*Work request:*
Each line below from the one containing "Notes Payable: $2,000,000" through the one containing "Notes to Financial Statements" should be output exactly as it stands, and no other line should appear.

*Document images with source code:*
============
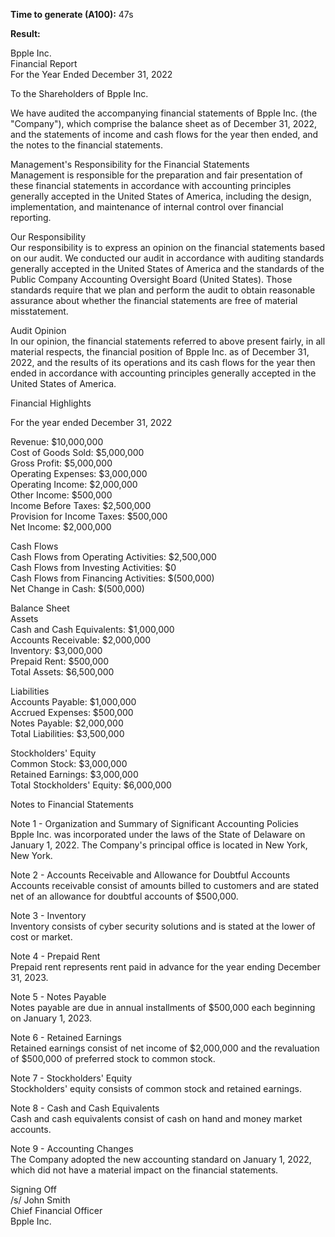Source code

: **Time to generate (A100):** 47s

**Result:**

Bpple Inc.  
Financial Report  
For the Year Ended December 31, 2022  

To the Shareholders of Bpple Inc.  

We have audited the accompanying financial statements of Bpple Inc. (the "Company"), which comprise the balance sheet as of December 31, 2022, and the statements of income and cash flows for the year then ended, and the notes to the financial statements.  

Management's Responsibility for the Financial Statements  
Management is responsible for the preparation and fair presentation of these financial statements in accordance with accounting principles generally accepted in the United States of America, including the design, implementation, and maintenance of internal control over financial reporting.  

Our Responsibility  
Our responsibility is to express an opinion on the financial statements based on our audit. We conducted our audit in accordance with auditing standards generally accepted in the United States of America and the standards of the Public Company Accounting Oversight Board (United States). Those standards require that we plan and perform the audit to obtain reasonable assurance about whether the financial statements are free of material misstatement.  

Audit Opinion  
In our opinion, the financial statements referred to above present fairly, in all material respects, the financial position of Bpple Inc. as of December 31, 2022, and the results of its operations and its cash flows for the year then ended in accordance with accounting principles generally accepted in the United States of America.  

Financial Highlights  

For the year ended December 31, 2022  

Revenue: $10,000,000  
Cost of Goods Sold: $5,000,000  
Gross Profit: $5,000,000  
Operating Expenses: $3,000,000  
Operating Income: $2,000,000  
Other Income: $500,000  
Income Before Taxes: $2,500,000  
Provision for Income Taxes: $500,000  
Net Income: $2,000,000  

Cash Flows  
Cash Flows from Operating Activities: $2,500,000  
Cash Flows from Investing Activities: $0  
Cash Flows from Financing Activities: $(500,000)  
Net Change in Cash: $(500,000)  

Balance Sheet  
Assets  
Cash and Cash Equivalents: $1,000,000  
Accounts Receivable: $2,000,000  
Inventory: $3,000,000  
Prepaid Rent: $500,000  
Total Assets: $6,500,000   

Liabilities  
Accounts Payable: $1,000,000  
Accrued Expenses: $500,000  
Notes Payable: $2,000,000  
Total Liabilities: $3,500,000  

Stockholders' Equity  
Common Stock: $3,000,000  
Retained Earnings: $3,000,000  
Total Stockholders' Equity: $6,000,000  

Notes to Financial Statements  

Note 1 - Organization and Summary of Significant Accounting Policies  
Bpple Inc. was incorporated under the laws of the State of Delaware on January 1, 2022. The Company's principal office is located in New York, New York.  

Note 2 - Accounts Receivable and Allowance for Doubtful Accounts  
Accounts receivable consist of amounts billed to customers and are stated net of an allowance for doubtful accounts of $500,000.   

Note 3 - Inventory  
Inventory consists of cyber security solutions and is stated at the lower of cost or market.  

Note 4 - Prepaid Rent  
Prepaid rent represents rent paid in advance for the year ending December 31, 2023.  

Note 5 - Notes Payable  
Notes payable are due in annual installments of $500,000 each beginning on January 1, 2023.  

Note 6 - Retained Earnings  
Retained earnings consist of net income of $2,000,000 and the revaluation of $500,000 of preferred stock to common stock.  

Note 7 - Stockholders' Equity  
Stockholders' equity consists of common stock and retained earnings.  

Note 8 - Cash and Cash Equivalents  
Cash and cash equivalents consist of cash on hand and money market accounts.  

Note 9 - Accounting Changes  
The Company adopted the new accounting standard on January 1, 2022, which did not have a material impact on the financial statements.  

Signing Off  
/s/ John Smith  
Chief Financial Officer  
Bpple Inc.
============
*Exercise solution:*
Notes Payable: $2,000,000  
Total Liabilities: $3,500,000  

Stockholders' Equity  
Common Stock: $3,000,000  
Retained Earnings: $3,000,000  
Total Stockholders' Equity: $6,000,000  

Notes to Financial Statements  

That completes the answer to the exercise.